Set down all of the data that follows, keeping every character.

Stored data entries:
--*--

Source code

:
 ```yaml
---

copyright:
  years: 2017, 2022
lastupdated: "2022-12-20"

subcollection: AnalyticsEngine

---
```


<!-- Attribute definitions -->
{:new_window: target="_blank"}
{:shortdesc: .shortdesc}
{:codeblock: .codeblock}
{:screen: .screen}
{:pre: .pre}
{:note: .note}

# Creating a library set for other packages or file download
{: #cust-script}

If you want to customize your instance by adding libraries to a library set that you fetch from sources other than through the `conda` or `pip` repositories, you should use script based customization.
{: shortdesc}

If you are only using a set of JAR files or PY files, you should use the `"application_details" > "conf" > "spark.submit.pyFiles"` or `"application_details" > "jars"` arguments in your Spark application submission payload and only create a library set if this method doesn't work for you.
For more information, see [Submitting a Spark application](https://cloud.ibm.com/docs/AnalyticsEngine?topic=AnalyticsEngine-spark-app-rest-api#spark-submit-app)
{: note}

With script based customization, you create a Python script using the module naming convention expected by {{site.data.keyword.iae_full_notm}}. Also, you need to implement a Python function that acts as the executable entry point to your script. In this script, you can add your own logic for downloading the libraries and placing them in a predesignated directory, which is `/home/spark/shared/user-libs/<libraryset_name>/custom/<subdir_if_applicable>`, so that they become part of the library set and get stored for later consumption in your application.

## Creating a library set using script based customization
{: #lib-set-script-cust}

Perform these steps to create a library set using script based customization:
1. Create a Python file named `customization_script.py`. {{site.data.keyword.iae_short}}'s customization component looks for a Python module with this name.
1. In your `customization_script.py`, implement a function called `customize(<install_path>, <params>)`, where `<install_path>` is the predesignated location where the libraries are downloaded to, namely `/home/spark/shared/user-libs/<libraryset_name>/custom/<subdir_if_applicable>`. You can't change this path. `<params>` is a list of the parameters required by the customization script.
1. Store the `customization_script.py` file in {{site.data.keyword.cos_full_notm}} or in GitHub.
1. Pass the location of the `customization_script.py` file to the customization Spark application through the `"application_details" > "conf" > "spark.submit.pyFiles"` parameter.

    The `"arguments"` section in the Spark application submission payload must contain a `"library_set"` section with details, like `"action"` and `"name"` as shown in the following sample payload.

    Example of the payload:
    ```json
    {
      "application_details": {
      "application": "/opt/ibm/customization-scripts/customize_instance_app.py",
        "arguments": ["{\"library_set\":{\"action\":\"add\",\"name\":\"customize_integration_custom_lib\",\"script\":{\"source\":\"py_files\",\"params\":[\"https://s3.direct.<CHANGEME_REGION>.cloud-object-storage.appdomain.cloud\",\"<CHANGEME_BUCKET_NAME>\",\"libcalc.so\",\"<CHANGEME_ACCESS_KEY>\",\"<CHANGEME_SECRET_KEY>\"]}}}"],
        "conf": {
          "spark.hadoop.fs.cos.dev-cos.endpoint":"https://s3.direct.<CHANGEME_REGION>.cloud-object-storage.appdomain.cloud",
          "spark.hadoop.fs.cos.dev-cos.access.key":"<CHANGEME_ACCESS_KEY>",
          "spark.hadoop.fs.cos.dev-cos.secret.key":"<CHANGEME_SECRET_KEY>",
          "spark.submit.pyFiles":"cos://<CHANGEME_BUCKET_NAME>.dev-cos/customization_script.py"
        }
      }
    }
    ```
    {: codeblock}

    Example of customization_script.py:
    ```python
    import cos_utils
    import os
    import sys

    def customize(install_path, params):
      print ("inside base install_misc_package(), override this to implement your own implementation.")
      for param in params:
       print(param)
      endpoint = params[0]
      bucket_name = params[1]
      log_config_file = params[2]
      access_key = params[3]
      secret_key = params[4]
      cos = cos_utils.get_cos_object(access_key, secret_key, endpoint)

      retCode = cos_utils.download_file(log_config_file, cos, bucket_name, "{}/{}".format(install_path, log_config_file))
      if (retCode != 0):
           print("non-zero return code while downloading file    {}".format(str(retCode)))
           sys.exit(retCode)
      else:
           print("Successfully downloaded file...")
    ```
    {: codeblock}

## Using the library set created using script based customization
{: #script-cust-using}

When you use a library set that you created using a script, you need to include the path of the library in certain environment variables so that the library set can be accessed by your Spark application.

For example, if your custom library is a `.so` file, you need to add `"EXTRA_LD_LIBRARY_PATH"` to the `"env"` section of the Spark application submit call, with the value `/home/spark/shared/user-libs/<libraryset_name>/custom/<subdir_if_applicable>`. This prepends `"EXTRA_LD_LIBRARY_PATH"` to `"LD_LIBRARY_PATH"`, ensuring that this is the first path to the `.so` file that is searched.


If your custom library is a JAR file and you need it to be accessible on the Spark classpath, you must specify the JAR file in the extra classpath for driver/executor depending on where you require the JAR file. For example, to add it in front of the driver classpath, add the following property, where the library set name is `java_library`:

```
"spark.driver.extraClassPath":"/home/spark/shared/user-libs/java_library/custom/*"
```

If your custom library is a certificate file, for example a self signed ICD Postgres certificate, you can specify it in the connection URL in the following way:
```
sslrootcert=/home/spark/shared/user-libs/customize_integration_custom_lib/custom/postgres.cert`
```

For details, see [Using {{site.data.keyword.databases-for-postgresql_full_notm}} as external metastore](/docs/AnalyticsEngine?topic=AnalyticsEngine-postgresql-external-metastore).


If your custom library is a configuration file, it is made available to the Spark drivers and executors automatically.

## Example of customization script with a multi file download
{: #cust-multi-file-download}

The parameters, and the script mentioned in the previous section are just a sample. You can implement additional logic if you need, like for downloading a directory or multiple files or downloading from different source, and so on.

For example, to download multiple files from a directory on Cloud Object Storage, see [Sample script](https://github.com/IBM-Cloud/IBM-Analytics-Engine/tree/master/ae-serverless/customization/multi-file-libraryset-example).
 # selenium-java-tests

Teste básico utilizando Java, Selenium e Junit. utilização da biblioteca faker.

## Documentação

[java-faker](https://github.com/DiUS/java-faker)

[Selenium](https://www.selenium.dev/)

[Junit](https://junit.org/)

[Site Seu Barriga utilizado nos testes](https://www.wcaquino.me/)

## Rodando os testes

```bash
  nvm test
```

--*--

Expected output –
Source code

:
 ```yaml
---

copyright:
  years: 2017, 2022
lastupdated: "2022-12-20"

subcollection: AnalyticsEngine

---
```


<!-- Attribute definitions -->
{:new_window: target="_blank"}
{:shortdesc: .shortdesc}
{:codeblock: .codeblock}
{:screen: .screen}
{:pre: .pre}
{:note: .note}

# Creating a library set for other packages or file download
{: #cust-script}

If you want to customize your instance by adding libraries to a library set that you fetch from sources other than through the `conda` or `pip` repositories, you should use script based customization.
{: shortdesc}

If you are only using a set of JAR files or PY files, you should use the `"application_details" > "conf" > "spark.submit.pyFiles"` or `"application_details" > "jars"` arguments in your Spark application submission payload and only create a library set if this method doesn't work for you.
For more information, see [Submitting a Spark application](https://cloud.ibm.com/docs/AnalyticsEngine?topic=AnalyticsEngine-spark-app-rest-api#spark-submit-app)
{: note}

With script based customization, you create a Python script using the module naming convention expected by {{site.data.keyword.iae_full_notm}}. Also, you need to implement a Python function that acts as the executable entry point to your script. In this script, you can add your own logic for downloading the libraries and placing them in a predesignated directory, which is `/home/spark/shared/user-libs/<libraryset_name>/custom/<subdir_if_applicable>`, so that they become part of the library set and get stored for later consumption in your application.

## Creating a library set using script based customization
{: #lib-set-script-cust}

Perform these steps to create a library set using script based customization:
1. Create a Python file named `customization_script.py`. {{site.data.keyword.iae_short}}'s customization component looks for a Python module with this name.
1. In your `customization_script.py`, implement a function called `customize(<install_path>, <params>)`, where `<install_path>` is the predesignated location where the libraries are downloaded to, namely `/home/spark/shared/user-libs/<libraryset_name>/custom/<subdir_if_applicable>`. You can't change this path. `<params>` is a list of the parameters required by the customization script.
1. Store the `customization_script.py` file in {{site.data.keyword.cos_full_notm}} or in GitHub.
1. Pass the location of the `customization_script.py` file to the customization Spark application through the `"application_details" > "conf" > "spark.submit.pyFiles"` parameter.

    The `"arguments"` section in the Spark application submission payload must contain a `"library_set"` section with details, like `"action"` and `"name"` as shown in the following sample payload.

    Example of the payload:
    ```json
    {
      "application_details": {
      "application": "/opt/ibm/customization-scripts/customize_instance_app.py",
        "arguments": ["{\"library_set\":{\"action\":\"add\",\"name\":\"customize_integration_custom_lib\",\"script\":{\"source\":\"py_files\",\"params\":[\"https://s3.direct.<CHANGEME_REGION>.cloud-object-storage.appdomain.cloud\",\"<CHANGEME_BUCKET_NAME>\",\"libcalc.so\",\"<CHANGEME_ACCESS_KEY>\",\"<CHANGEME_SECRET_KEY>\"]}}}"],
        "conf": {
          "spark.hadoop.fs.cos.dev-cos.endpoint":"https://s3.direct.<CHANGEME_REGION>.cloud-object-storage.appdomain.cloud",
          "spark.hadoop.fs.cos.dev-cos.access.key":"<CHANGEME_ACCESS_KEY>",
          "spark.hadoop.fs.cos.dev-cos.secret.key":"<CHANGEME_SECRET_KEY>",
          "spark.submit.pyFiles":"cos://<CHANGEME_BUCKET_NAME>.dev-cos/customization_script.py"
        }
      }
    }
    ```
    {: codeblock}

    Example of customization_script.py:
    ```python
    import cos_utils
    import os
    import sys

    def customize(install_path, params):
      print ("inside base install_misc_package(), override this to implement your own implementation.")
      for param in params:
       print(param)
      endpoint = params[0]
      bucket_name = params[1]
      log_config_file = params[2]
      access_key = params[3]
      secret_key = params[4]
      cos = cos_utils.get_cos_object(access_key, secret_key, endpoint)

      retCode = cos_utils.download_file(log_config_file, cos, bucket_name, "{}/{}".format(install_path, log_config_file))
      if (retCode != 0):
           print("non-zero return code while downloading file    {}".format(str(retCode)))
           sys.exit(retCode)
      else:
           print("Successfully downloaded file...")
    ```
    {: codeblock}

## Using the library set created using script based customization
{: #script-cust-using}

When you use a library set that you created using a script, you need to include the path of the library in certain environment variables so that the library set can be accessed by your Spark application.

For example, if your custom library is a `.so` file, you need to add `"EXTRA_LD_LIBRARY_PATH"` to the `"env"` section of the Spark application submit call, with the value `/home/spark/shared/user-libs/<libraryset_name>/custom/<subdir_if_applicable>`. This prepends `"EXTRA_LD_LIBRARY_PATH"` to `"LD_LIBRARY_PATH"`, ensuring that this is the first path to the `.so` file that is searched.


If your custom library is a JAR file and you need it to be accessible on the Spark classpath, you must specify the JAR file in the extra classpath for driver/executor depending on where you require the JAR file. For example, to add it in front of the driver classpath, add the following property, where the library set name is `java_library`:

```
"spark.driver.extraClassPath":"/home/spark/shared/user-libs/java_library/custom/*"
```

If your custom library is a certificate file, for example a self signed ICD Postgres certificate, you can specify it in the connection URL in the following way:
```
sslrootcert=/home/spark/shared/user-libs/customize_integration_custom_lib/custom/postgres.cert`
```

For details, see [Using {{site.data.keyword.databases-for-postgresql_full_notm}} as external metastore](/docs/AnalyticsEngine?topic=AnalyticsEngine-postgresql-external-metastore).


If your custom library is a configuration file, it is made available to the Spark drivers and executors automatically.

## Example of customization script with a multi file download
{: #cust-multi-file-download}

The parameters, and the script mentioned in the previous section are just a sample. You can implement additional logic if you need, like for downloading a directory or multiple files or downloading from different source, and so on.

For example, to download multiple files from a directory on Cloud Object Storage, see [Sample script](https://github.com/IBM-Cloud/IBM-Analytics-Engine/tree/master/ae-serverless/customization/multi-file-libraryset-example).
 # selenium-java-tests

Teste básico utilizando Java, Selenium e Junit. utilização da biblioteca faker.

## Documentação

[java-faker](https://github.com/DiUS/java-faker)

[Selenium](https://www.selenium.dev/)

[Junit](https://junit.org/)

[Site Seu Barriga utilizado nos testes](https://www.wcaquino.me/)

## Rodando os testes

```bash
  nvm test
```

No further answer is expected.